Building » Staines – Our Lady of the Rosary

Staines – Our Lady of the Rosary

Gresham Road, Staines, Middlesex TW18

An architecturally modest complex which grew up piecemeal between 1890 and 1987. The various phases can be seen in the different colours of the brickwork. The result cannot be said to be harmonious and there never seems to have been money for much elaboration. The architect of the 1930s church, T. H. B. Scott, was responsible for a number of inter-war Catholic churches around London. The interior of the church is light, compact, and apparently well-used.

In 1862 a Catholic mission was founded in Sunbury, also serving Hampton and Staines. Mass was said at the latter in the Union Workhouse, which stood on the site of the present Ashford Hospital. In 1890 a chapel dedicated to Our Lady, Help of Christians was opened in Gresham Road in the care of a priest from Hampton Wick. The first residential priest was Fr Charles Clark and, after he was succeeded in 1893, the dedication of the chapel was changed to Our Lady of the Rosary. The original chapel now forms the parish hall, in which the former sanctuary area can be identified by the wood block flooring.
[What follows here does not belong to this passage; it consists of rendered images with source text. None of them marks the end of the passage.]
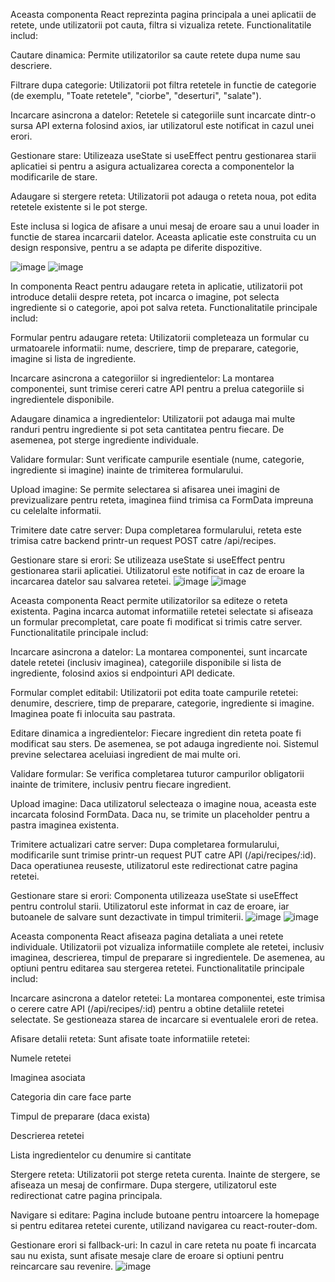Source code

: Aceasta componenta React reprezinta pagina principala a unei aplicatii de retete, unde utilizatorii pot cauta, filtra si vizualiza retete. Functionalitatile includ:

Cautare dinamica: Permite utilizatorilor sa caute retete dupa nume sau descriere.

Filtrare dupa categorie: Utilizatorii pot filtra retetele in functie de categorie (de exemplu, "Toate retetele", "ciorbe", "deserturi", "salate").

Incarcare asincrona a datelor: Retetele si categoriile sunt incarcate dintr-o sursa API externa folosind axios, iar utilizatorul este notificat in cazul unei erori.

Gestionare stare: Utilizeaza useState si useEffect pentru gestionarea starii aplicatiei si pentru a asigura actualizarea corecta a componentelor la modificarile de stare.

Adaugare si stergere reteta: Utilizatorii pot adauga o reteta noua, pot edita retetele existente si le pot sterge.

Este inclusa si logica de afisare a unui mesaj de eroare sau a unui loader in functie de starea incarcarii datelor. Aceasta aplicatie este construita cu un design responsive, pentru a se adapta pe diferite dispozitive.

![image](https://github.com/user-attachments/assets/fef50038-148e-4a49-b180-cb68f174b951)
![image](https://github.com/user-attachments/assets/75b6961d-90a6-49e5-b12f-74119514ce96)


In componenta React pentru adaugare reteta in aplicatie, utilizatorii pot introduce detalii despre reteta, pot incarca o imagine, pot selecta ingrediente si o categorie, apoi pot salva reteta. Functionalitatile principale includ:

Formular pentru adaugare reteta: Utilizatorii completeaza un formular cu urmatoarele informatii: nume, descriere, timp de preparare, categorie, imagine si lista de ingrediente.

Incarcare asincrona a categoriilor si ingredientelor: La montarea componentei, sunt trimise cereri catre API pentru a prelua categoriile si ingredientele disponibile.

Adaugare dinamica a ingredientelor: Utilizatorii pot adauga mai multe randuri pentru ingrediente si pot seta cantitatea pentru fiecare. De asemenea, pot sterge ingrediente individuale.

Validare formular: Sunt verificate campurile esentiale (nume, categorie, ingrediente si imagine) inainte de trimiterea formularului.

Upload imagine: Se permite selectarea si afisarea unei imagini de previzualizare pentru reteta, imaginea fiind trimisa ca FormData impreuna cu celelalte informatii.

Trimitere date catre server: Dupa completarea formularului, reteta este trimisa catre backend printr-un request POST catre /api/recipes.

Gestionare stare si erori: Se utilizeaza useState si useEffect pentru gestionarea starii aplicatiei. Utilizatorul este notificat in caz de eroare la incarcarea datelor sau salvarea retetei.
![image](https://github.com/user-attachments/assets/20faf47a-8808-4bd9-9a8d-455c1234dbb7)
![image](https://github.com/user-attachments/assets/a2347697-1241-4c91-945c-40bee6cc1f8e)

Aceasta componenta React permite utilizatorilor sa editeze o reteta existenta. Pagina incarca automat informatiile retetei selectate si afiseaza un formular precompletat, care poate fi modificat si trimis catre server. Functionalitatile principale includ:

Incarcare asincrona a datelor: La montarea componentei, sunt incarcate datele retetei (inclusiv imaginea), categoriile disponibile si lista de ingrediente, folosind axios si endpointuri API dedicate.

Formular complet editabil: Utilizatorii pot edita toate campurile retetei: denumire, descriere, timp de preparare, categorie, ingrediente si imagine. Imaginea poate fi inlocuita sau pastrata.

Editare dinamica a ingredientelor: Fiecare ingredient din reteta poate fi modificat sau sters. De asemenea, se pot adauga ingrediente noi. Sistemul previne selectarea aceluiasi ingredient de mai multe ori.

Validare formular: Se verifica completarea tuturor campurilor obligatorii inainte de trimitere, inclusiv pentru fiecare ingredient.

Upload imagine: Daca utilizatorul selecteaza o imagine noua, aceasta este incarcata folosind FormData. Daca nu, se trimite un placeholder pentru a pastra imaginea existenta.

Trimitere actualizari catre server: Dupa completarea formularului, modificarile sunt trimise printr-un request PUT catre API (/api/recipes/:id). Daca operatiunea reuseste, utilizatorul este redirectionat catre pagina retetei.

Gestionare stare si erori: Componenta utilizeaza useState si useEffect pentru controlul starii. Utilizatorul este informat in caz de eroare, iar butoanele de salvare sunt dezactivate in timpul trimiterii.
![image](https://github.com/user-attachments/assets/7c83b7bc-7666-4764-a542-ff4535ad062f)
![image](https://github.com/user-attachments/assets/c18cf1fc-2529-4321-abb3-ef7ce85d3595)

Aceasta componenta React afiseaza pagina detaliata a unei retete individuale. Utilizatorii pot vizualiza informatiile complete ale retetei, inclusiv imaginea, descrierea, timpul de preparare si ingredientele. De asemenea, au optiuni pentru editarea sau stergerea retetei. Functionalitatile principale includ:

Incarcare asincrona a datelor retetei: La montarea componentei, este trimisa o cerere catre API (/api/recipes/:id) pentru a obtine detaliile retetei selectate. Se gestioneaza starea de incarcare si eventualele erori de retea.

Afisare detalii reteta: Sunt afisate toate informatiile retetei:

Numele retetei

Imaginea asociata

Categoria din care face parte

Timpul de preparare (daca exista)

Descrierea retetei

Lista ingredientelor cu denumire si cantitate

Stergere reteta: Utilizatorii pot sterge reteta curenta. Inainte de stergere, se afiseaza un mesaj de confirmare. Dupa stergere, utilizatorul este redirectionat catre pagina principala.

Navigare si editare: Pagina include butoane pentru intoarcere la homepage si pentru editarea retetei curente, utilizand navigarea cu react-router-dom.

Gestionare erori si fallback-uri: In cazul in care reteta nu poate fi incarcata sau nu exista, sunt afisate mesaje clare de eroare si optiuni pentru reincarcare sau revenire.
![image](https://github.com/user-attachments/assets/8ff6fbcb-a205-4623-a391-540e4cb64a2e)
This area was screened off during the week so that the body of the church could be used as a school. Fr Francis Hackett came in 1925 and stayed for twenty-seven years. He built the school, which stood on the site of the present car park (until 1986).

In 1932 a new church was built to the east of the original one, which then became an extension of the worship space. In 1986 major changes took place following designs prepared in 1984: the old church became the church hall, and toilets and a porch were built on its north side. To compensate for the loss of accommodation, an aisle was thrown out on the north side of the church while, on the south, the existing passage aisle was also extended outwards, taking in part of the service accommodation at the rear of the presbytery. In 1987 the dining room of the presbytery was converted into a weekday chapel, Scott’s baldacchino removed and the high altar was moved to its present position. The three building phases are clearly discernible in the different colours of the brickwork.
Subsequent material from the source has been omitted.